*Aim of the exercise*. Exactly as they appear below, repeat the lines from the one with "present in a" through the one with "and most severely", and no others.

Items from a data source
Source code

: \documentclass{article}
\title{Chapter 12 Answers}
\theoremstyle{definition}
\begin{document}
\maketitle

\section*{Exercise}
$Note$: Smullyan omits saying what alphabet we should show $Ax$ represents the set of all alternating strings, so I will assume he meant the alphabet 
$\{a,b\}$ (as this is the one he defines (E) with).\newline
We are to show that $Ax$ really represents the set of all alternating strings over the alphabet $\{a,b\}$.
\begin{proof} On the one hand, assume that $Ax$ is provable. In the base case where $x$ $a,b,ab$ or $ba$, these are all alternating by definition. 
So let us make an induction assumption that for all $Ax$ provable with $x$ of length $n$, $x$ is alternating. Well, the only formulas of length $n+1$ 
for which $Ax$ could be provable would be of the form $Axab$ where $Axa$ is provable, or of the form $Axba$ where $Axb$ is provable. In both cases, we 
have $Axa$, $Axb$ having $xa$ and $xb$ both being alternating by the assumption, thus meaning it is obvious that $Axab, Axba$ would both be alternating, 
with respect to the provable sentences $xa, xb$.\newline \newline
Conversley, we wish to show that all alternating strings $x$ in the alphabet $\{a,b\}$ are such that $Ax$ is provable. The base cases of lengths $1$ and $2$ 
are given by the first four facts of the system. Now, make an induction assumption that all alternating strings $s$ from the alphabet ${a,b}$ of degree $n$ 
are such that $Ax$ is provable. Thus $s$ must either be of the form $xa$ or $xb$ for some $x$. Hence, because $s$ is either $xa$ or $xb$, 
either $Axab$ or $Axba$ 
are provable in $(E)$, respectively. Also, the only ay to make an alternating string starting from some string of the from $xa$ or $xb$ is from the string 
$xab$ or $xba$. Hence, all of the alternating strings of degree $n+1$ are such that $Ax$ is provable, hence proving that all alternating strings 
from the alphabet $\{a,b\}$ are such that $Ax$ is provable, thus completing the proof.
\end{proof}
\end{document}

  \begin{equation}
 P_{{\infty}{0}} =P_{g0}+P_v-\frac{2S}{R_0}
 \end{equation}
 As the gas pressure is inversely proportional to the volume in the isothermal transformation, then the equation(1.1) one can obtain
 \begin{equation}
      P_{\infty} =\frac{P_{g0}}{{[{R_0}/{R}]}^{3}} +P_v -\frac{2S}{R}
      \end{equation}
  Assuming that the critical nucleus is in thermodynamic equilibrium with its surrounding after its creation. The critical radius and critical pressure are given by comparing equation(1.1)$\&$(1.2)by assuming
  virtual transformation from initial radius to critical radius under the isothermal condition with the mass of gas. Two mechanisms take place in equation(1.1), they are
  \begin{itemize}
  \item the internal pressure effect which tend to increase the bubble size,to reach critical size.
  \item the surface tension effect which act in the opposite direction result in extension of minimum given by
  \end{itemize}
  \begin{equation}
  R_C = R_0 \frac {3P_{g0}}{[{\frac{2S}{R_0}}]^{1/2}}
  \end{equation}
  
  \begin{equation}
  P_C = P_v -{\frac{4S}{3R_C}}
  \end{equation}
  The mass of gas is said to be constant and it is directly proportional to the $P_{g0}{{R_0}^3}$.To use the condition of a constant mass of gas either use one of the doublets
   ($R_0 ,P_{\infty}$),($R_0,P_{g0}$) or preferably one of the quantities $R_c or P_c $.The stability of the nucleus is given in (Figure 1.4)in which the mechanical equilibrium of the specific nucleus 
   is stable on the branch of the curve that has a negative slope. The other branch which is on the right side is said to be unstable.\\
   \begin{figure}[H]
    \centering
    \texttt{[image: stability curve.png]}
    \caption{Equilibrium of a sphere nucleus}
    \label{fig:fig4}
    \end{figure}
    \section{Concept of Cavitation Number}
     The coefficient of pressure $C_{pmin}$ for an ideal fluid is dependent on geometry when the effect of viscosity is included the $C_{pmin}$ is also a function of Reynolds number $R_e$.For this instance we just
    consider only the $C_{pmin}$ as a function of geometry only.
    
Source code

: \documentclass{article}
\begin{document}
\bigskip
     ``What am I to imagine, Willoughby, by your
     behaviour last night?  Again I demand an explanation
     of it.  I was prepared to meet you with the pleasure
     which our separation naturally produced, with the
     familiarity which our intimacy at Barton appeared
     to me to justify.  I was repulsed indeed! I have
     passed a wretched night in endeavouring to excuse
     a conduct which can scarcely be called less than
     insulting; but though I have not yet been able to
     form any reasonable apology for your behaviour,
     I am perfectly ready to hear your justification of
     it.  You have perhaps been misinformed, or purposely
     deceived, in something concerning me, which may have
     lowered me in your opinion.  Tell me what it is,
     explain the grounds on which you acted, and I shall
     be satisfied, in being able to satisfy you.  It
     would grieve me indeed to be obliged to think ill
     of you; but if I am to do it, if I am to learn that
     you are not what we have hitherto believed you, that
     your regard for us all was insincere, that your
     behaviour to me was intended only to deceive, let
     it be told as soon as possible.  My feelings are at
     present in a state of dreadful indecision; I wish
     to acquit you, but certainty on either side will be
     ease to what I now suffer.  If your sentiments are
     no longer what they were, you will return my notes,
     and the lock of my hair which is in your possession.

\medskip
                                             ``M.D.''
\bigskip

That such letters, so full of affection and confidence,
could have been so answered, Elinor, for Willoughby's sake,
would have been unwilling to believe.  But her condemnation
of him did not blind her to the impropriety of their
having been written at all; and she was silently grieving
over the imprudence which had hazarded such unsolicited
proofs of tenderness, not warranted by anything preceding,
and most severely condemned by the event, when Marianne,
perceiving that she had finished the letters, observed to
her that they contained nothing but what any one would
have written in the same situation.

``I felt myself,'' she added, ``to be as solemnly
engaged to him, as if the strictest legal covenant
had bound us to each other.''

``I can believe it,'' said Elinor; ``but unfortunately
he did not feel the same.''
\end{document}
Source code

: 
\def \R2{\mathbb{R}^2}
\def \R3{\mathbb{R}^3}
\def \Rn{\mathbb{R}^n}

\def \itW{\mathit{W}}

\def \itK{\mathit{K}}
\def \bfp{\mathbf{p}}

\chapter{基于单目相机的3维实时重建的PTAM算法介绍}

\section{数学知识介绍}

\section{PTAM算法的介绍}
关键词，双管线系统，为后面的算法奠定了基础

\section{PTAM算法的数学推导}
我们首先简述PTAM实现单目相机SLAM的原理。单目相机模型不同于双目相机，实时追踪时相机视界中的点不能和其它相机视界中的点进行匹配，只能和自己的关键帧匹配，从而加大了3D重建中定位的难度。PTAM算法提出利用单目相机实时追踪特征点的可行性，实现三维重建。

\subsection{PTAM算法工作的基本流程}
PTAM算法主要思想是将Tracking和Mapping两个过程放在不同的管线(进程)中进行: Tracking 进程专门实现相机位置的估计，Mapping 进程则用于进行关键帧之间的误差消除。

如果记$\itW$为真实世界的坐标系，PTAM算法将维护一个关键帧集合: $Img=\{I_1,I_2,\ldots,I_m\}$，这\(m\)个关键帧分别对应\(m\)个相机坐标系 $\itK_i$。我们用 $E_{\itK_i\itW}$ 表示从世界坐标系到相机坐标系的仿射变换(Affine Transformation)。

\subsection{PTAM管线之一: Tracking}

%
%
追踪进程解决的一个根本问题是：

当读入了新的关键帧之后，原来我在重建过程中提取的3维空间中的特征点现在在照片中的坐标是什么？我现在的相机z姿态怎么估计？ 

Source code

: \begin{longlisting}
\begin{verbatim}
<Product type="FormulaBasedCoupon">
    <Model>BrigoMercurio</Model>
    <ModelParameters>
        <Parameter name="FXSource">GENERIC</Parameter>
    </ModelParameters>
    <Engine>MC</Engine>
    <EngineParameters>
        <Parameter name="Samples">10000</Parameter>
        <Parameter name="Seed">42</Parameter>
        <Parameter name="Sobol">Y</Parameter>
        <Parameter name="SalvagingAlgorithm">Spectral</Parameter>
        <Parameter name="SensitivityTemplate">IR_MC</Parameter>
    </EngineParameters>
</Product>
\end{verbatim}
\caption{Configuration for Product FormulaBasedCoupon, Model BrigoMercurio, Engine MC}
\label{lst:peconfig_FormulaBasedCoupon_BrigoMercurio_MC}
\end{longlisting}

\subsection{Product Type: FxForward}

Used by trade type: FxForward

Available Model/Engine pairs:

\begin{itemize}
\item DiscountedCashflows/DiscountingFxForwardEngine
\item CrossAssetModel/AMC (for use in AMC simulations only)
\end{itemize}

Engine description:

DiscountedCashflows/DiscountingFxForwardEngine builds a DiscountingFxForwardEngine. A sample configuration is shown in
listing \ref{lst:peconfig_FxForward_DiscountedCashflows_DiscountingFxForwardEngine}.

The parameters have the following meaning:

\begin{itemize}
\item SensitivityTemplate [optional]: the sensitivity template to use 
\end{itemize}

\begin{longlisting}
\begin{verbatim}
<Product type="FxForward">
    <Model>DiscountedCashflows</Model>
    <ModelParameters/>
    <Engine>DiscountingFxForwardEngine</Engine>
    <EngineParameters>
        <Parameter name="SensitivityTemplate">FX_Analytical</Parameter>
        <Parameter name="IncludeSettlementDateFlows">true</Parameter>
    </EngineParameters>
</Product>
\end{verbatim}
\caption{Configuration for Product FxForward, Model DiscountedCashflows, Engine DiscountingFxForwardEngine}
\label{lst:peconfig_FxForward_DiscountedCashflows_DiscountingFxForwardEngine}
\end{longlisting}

*Output*.
     present in a state of dreadful indecision; I wish
     to acquit you, but certainty on either side will be
     ease to what I now suffer.  If your sentiments are
     no longer what they were, you will return my notes,
     and the lock of my hair which is in your possession.

\medskip
                                             ``M.D.''
\bigskip

That such letters, so full of affection and confidence,
could have been so answered, Elinor, for Willoughby's sake,
would have been unwilling to believe.  But her condemnation
of him did not blind her to the impropriety of their
having been written at all; and she was silently grieving
over the imprudence which had hazarded such unsolicited
proofs of tenderness, not warranted by anything preceding,
and most severely condemned by the event, when Marianne,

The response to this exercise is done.